Sye's only personal time with music came as a listener. As a fan. Every Saturday, Sye's mom and stepfather in L.A. would turn the family radio to KGFJ AM and platter pusher Joey Adams. Before that, when Sye lived in his hometown of Dallas with his father, two younger brothers and a sister, he would spend hours lying on the living room floor listening to the sounds coming from the sleek, black three-and-a-half-foot-tall Grundig. Radio ruled his world.

Two years ago Robert Sye, the adult, decided he no longer wanted to be a stranger to music. He founded the Texas Music Library and Research Center in Houston, a nonprofit organization aimed at -- in Sye's words -- "acquiring, promoting and maintaining all the musical property of musicians, composers and singers born in Texas." On the first day of its second year, this month, the library officially became tax-exempt.

"Now we can get some grants flowing in," says Sye. Just like growing up in a Southern household back in the day, where at dinnertime the adults were served first and the children later, the library's second year of operation means it no longer has to sit out the feast. It is at the table. Only, instead of chicken, the main course at this meal is greenbacks. Hungry mouths abound.

In Texas, according to the Texas Music Office in Austin, there are 119 music-related nonperformance nonprofit institutions. All have diverse directives, from Orff-Schulwerk to Gilbert and Sullivan to Mariachi educators. In Houston alone there are 18 nonprofits, including the Texas Juke Box, which also incidentally is dedicated to preserving the music of Texas talent. Where Sye and his library fit in can't be determined yet. The only thing that separates the real research institutions from the hobbyist-shops is time.

"It depends on how hard they work on it, how good it's gonna be," says Bubbha Thomas of Jazz Education Inc., a Houston-based nonprofit agency that will be 30 years old in 2000. "It takes staying power. More than a high ideal that won't last past the initial interest. It takes some work."

On the second floor of a wide colonial at 2810 Isabella Street in the Third Ward sits the "library," which also doubles as Sye's home. He moved in only two months ago.

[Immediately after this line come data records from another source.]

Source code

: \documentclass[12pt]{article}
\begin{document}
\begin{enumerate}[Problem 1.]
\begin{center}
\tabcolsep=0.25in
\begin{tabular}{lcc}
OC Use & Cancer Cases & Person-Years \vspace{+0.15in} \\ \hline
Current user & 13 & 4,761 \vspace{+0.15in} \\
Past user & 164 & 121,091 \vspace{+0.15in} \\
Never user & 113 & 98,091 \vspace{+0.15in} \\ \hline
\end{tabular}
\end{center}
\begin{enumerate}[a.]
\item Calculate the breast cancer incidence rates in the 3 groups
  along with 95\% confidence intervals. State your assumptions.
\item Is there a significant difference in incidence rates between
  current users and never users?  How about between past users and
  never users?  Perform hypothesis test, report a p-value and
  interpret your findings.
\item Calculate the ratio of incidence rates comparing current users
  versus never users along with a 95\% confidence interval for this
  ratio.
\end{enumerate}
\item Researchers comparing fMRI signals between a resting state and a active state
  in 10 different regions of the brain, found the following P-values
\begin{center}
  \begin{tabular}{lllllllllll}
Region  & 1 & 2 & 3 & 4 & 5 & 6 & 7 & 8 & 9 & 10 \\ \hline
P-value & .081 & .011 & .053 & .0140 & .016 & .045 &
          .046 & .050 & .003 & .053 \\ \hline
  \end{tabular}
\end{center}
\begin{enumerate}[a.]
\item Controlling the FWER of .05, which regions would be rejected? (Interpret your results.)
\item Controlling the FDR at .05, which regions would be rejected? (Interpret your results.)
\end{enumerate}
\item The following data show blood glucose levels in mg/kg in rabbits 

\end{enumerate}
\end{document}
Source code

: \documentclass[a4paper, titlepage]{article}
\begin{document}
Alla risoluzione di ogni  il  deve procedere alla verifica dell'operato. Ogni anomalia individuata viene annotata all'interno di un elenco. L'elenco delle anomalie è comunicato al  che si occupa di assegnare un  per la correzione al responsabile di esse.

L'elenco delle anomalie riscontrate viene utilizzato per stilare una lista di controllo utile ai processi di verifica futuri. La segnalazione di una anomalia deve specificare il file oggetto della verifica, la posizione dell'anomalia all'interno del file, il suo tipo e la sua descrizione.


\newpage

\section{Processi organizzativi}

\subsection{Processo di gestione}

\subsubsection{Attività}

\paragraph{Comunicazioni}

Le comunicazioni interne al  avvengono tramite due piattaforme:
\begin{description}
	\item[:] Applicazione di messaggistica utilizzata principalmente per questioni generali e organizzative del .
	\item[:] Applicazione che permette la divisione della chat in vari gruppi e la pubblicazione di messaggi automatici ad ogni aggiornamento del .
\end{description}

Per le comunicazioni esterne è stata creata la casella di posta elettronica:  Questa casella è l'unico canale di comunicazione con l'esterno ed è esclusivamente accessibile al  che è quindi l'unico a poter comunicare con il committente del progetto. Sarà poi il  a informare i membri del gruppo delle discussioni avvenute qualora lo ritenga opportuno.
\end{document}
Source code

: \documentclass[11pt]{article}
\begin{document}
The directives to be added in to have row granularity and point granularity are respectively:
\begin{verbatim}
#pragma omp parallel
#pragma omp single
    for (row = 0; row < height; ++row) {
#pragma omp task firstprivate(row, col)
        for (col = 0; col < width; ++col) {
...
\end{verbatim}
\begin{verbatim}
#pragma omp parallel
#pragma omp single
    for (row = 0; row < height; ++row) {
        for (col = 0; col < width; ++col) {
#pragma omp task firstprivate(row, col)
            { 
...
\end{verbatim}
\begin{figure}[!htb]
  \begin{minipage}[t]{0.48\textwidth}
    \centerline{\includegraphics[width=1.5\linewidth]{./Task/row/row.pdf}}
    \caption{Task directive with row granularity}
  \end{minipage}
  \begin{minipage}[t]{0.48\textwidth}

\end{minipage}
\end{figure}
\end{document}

At the top of a flight of stairs, black-and-white promotional photos of R&B stars of yesterday and today greet you. And that's the thing about this library. While it is dedicated to preserving the legacy of all Texas musicians/artists, it tends to lean greatly toward R&B and gospel acts. Not that Texas hasn't produced its share of these performers, but it hasn't churned out so many that a Third Ward house actually tips in one direction from the weight of its PR photos and miscellanea (e.g., Conrad Johnson's 1964 check from Peacock Records owner Don Roby in the amount of $51.25, sheet music and lyrics to Bobby Bland's "The Whole Town," written by Joe Scott, photos of Grady Gaines, Zero Point and Erykah Badu, and bluesman Joe Hughes' actual red Montanya strat knockoff).

Once inside, a 15-by-20-foot hardwood floor lends a little necessary sterility to what should be a serious working environment. It's a library, after all. The plush gray couch, modern reading chairs, swanky lamps, computer terminal and standing bookshelf lightly sprinkled with a handful of books, however, suggest somebody's private space. See, while a music scholar is researching the harmonic tendencies of Hughes' guitar solos in one room, 65-year-old library president and director Sye could be taking a nap in another. His bedroom -- "off limits to the general public," says Sye -- is directly around the corner from the listening room, Sye's makeshift office, where the library director also conducts the daily business of being a newspaper reporter.

Sye freelances for The Informer, The Defender and occasionally the Houston Chronicle. That's how he has been getting by these past few decades and how he has been supporting this endeavor since its inception in 1997.

Though he has been back and forth and back from L.A. to Dallas to Houston his entire life, he has been in Houston since 1994 and plans to stay here. For good. A call from one of Sye's three children five years ago spurred the move.